Helaena no podía sentirse más que aprisionada, le era incómodo aquel tacto, la princesa no estaba acostumbrada a aquella proximidad. Pero en ningún momento tuvo la intención de apartarlo, simplemente no quería hacerlo, había añorado la presencia de Aemond más de lo que podía expresar.

Helaena aún no comprendía el propio ritmo de sus sentimientos para con el príncipe, le agradaba estar a su lado, aunque a veces la mirada aguda del príncipe la cohibía, y ella no sabía por qué.

La niña de ojos violáceos, decidió darse a la tarea de aclarar su mente, poner bajo ojo crítico, cada una de las sensaciones y percepciones que la envolvían y arrastraban, a un mar de incertidumbre personal, cuando se trataba únicamente de él.

>> "Mi Jinete de Dragón'' ... "Mi compañero de estudios"... "Mi protector"<<

Aemond era todo eso y mucho más.

La princesa recordó que cuando su joven hermano, era tan solo un niño pequeño, este ya estaba obsesionado con los dragones, vivía hablando de ellos, de lo mucho que deseaba poder tener uno propio, y cuánto había llorado Aemond cuando su huevo de dragón nunca eclosiono.

—¿Soy un verdadero Targaryen?—preguntó el príncipe a su hermana mayor.

—Tu eres Aemond Targaryen. Eres hijo del Rey de los siete reinos, por tus venas corre la sangre de Aegon El Conquistador—hablo con veracidad en la voz, la princesa Helaena—Algún día tendrás un dragón, será una majestuosa bestia, una que haya presenciado otros tiempos, otros cielos...

—No hay manera de que tú puedas saber eso—interrumpió el joven príncipe.

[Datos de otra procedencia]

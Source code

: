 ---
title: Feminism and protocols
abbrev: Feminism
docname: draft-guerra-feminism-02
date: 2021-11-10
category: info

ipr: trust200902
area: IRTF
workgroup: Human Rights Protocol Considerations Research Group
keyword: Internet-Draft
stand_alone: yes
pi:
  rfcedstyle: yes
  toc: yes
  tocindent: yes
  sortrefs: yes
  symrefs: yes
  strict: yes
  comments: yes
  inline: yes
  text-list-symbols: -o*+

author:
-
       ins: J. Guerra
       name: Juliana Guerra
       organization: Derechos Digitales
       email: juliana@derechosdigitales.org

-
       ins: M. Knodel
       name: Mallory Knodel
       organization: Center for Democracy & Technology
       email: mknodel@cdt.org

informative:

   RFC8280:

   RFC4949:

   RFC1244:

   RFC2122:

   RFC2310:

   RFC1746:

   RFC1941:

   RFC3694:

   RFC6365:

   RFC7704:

—Lo he visto en mis sueños, la imagen era más vivida que un recuerdo, eras un jinete de dragón, tu y tu bestia volaban los cielos de nuestras tierras, y lo cubrían todo bajo un manto oscuro. El firmamento desde las alturas se desmoronó , bajo tu violencia, en esa noche de lluvia, humo y truenos, tus manos fueron coloreadas con matices de sal y sangre real. Del Norte al Sur, acero y cobre que brilla al sol, más fuego, más cenizas, en los cielos, y la corona que nunca fue de oro, se vistió de mortajas negras y rojas. Y tu fuiste perdiendo tu alma, pues en el reflejo verdoso del río, una voz sedosa entró por tus oídos. Engañado y traicionado, cruzaste caminos con el desconocido...

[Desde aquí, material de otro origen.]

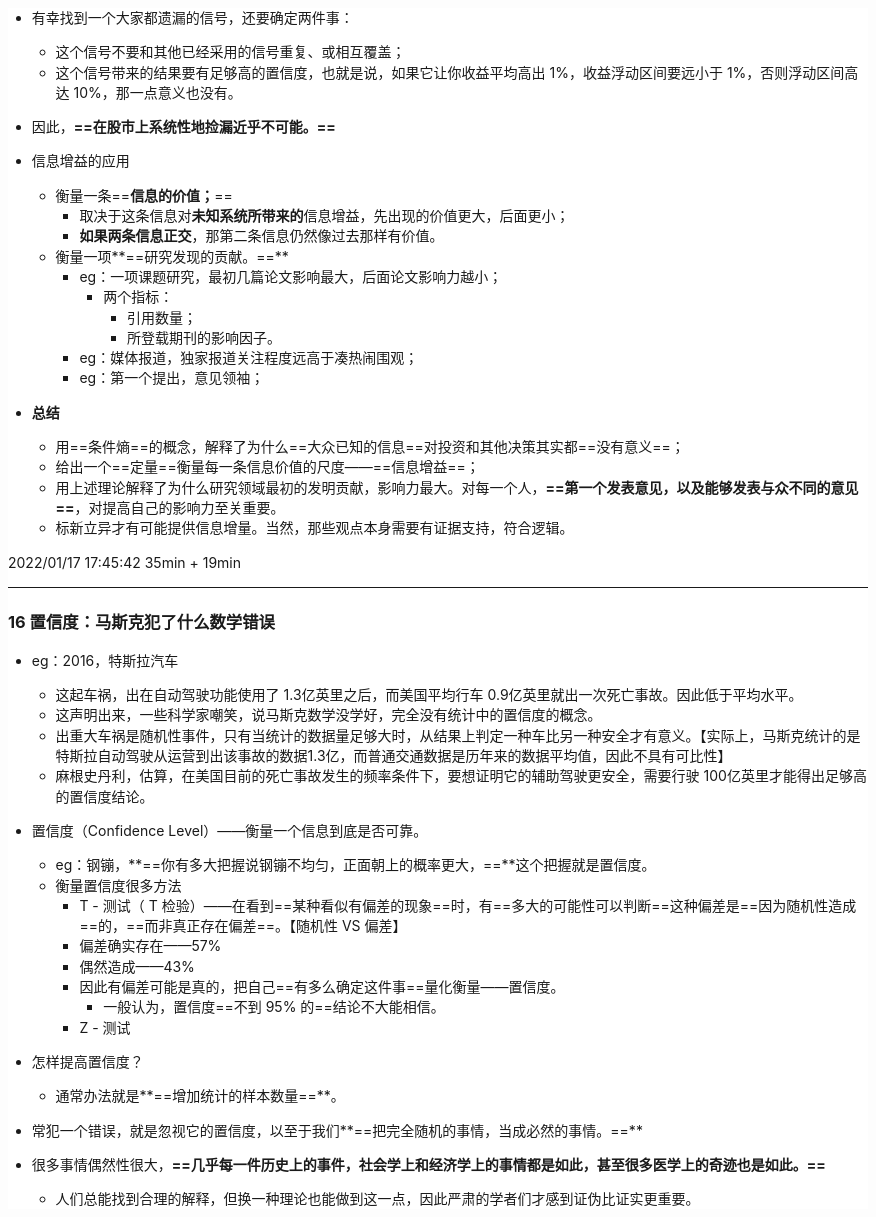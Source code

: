 * 有幸找到一个大家都遗漏的信号，还要确定两件事：
  * 这个信号不要和其他已经采用的信号重复、或相互覆盖；
  * 这个信号带来的结果要有足够高的置信度，也就是说，如果它让你收益平均高出 1%，收益浮动区间要远小于 1%，否则浮动区间高达 10%，那一点意义也没有。

* 因此，**==在股市上系统性地捡漏近乎不可能。==**

* 信息增益的应用
  * 衡量一条==**信息的价值；**==
    * 取决于这条信息对**未知系统所带来的**信息增益，先出现的价值更大，后面更小；
    * **如果两条信息正交**，那第二条信息仍然像过去那样有价值。
  * 衡量一项**==研究发现的贡献。==**
    * eg：一项课题研究，最初几篇论文影响最大，后面论文影响力越小；
      * 两个指标：
        * 引用数量；
        * 所登载期刊的影响因子。
    * eg：媒体报道，独家报道关注程度远高于凑热闹围观；
    * eg：第一个提出，意见领袖；

* **总结**
  * 用==条件熵==的概念，解释了为什么==大众已知的信息==对投资和其他决策其实都==没有意义==；
  * 给出一个==定量==衡量每一条信息价值的尺度——==信息增益==；
  * 用上述理论解释了为什么研究领域最初的发明贡献，影响力最大。对每一个人，**==第一个发表意见，以及能够发表与众不同的意见==**，对提高自己的影响力至关重要。
  * 标新立异才有可能提供信息增量。当然，那些观点本身需要有证据支持，符合逻辑。



2022/01/17 17:45:42 35min + 19min

------



### 16 置信度：马斯克犯了什么数学错误

* eg：2016，特斯拉汽车
  * 这起车祸，出在自动驾驶功能使用了 1.3亿英里之后，而美国平均行车 0.9亿英里就出一次死亡事故。因此低于平均水平。
  * 这声明出来，一些科学家嘲笑，说马斯克数学没学好，完全没有统计中的置信度的概念。
  * 出重大车祸是随机性事件，只有当统计的数据量足够大时，从结果上判定一种车比另一种安全才有意义。【实际上，马斯克统计的是特斯拉自动驾驶从运营到出该事故的数据1.3亿，而普通交通数据是历年来的数据平均值，因此不具有可比性】
  * 麻根史丹利，估算，在美国目前的死亡事故发生的频率条件下，要想证明它的辅助驾驶更安全，需要行驶 100亿英里才能得出足够高的置信度结论。
* 置信度（Confidence Level）——衡量一个信息到底是否可靠。
  * eg：钢镚，**==你有多大把握说钢镚不均匀，正面朝上的概率更大，==**这个把握就是置信度。
  * 衡量置信度很多方法
    * T - 测试（ T 检验）——在看到==某种看似有偏差的现象==时，有==多大的可能性可以判断==这种偏差是==因为随机性造成==的，==而非真正存在偏差==。【随机性 VS 偏差】
    * 偏差确实存在——57%
    * 偶然造成——43%
    * 因此有偏差可能是真的，把自己==有多么确定这件事==量化衡量——置信度。
      * 一般认为，置信度==不到 95% 的==结论不大能相信。
    * Z - 测试

* 怎样提高置信度？
  * 通常办法就是**==增加统计的样本数量==**。

* 常犯一个错误，就是忽视它的置信度，以至于我们**==把完全随机的事情，当成必然的事情。==**
* 很多事情偶然性很大，**==几乎每一件历史上的事件，社会学上和经济学上的事情都是如此，甚至很多医学上的奇迹也是如此。==**
  * 人们总能找到合理的解释，但换一种理论也能做到这一点，因此严肃的学者们才感到证伪比证实更重要。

La princesa rememoró haberle contado aquella visión a su joven hermano. Aemond se mostró tan sorprendido y confundido. En ese entonces ambos niños eran demasiado jóvenes para comprender la magnitud de aquel sueño profético. La princesa Helaena, podía recordar como los días de risas infantiles transcurrieron lenta y apaciblemente con la calidez del tierno verano, la niña estaba sentada en el césped verde bajo la sombra del árbol arciano, en su regazo se hallaba el príncipe Daeron, un infante de cinco días de su nombre, el niño dormía plácidamente, mientras su hermana acariciaba sus cabellos de oro y plata, una de las nodrizas intentó convencer a la princesa de llevarse al príncipe a los aposentos reales del infante, pero la princesa de diez días de su nombre se negó a la sugerencia de la sierva de su madre.

—Daeron siempre llora cuando no estoy a su lado—le recordó a la mujerona de anchas caderas.

El príncipe más joven vivía prendido de las faldas de su hermana mayor, la seguía por toda la fortaleza roja, como un cachorro sigue a su madre, a la niña no parecía molestarle, era todo lo opuesto a ello. Daeron significaba un regalo de los Dioses para la princesa.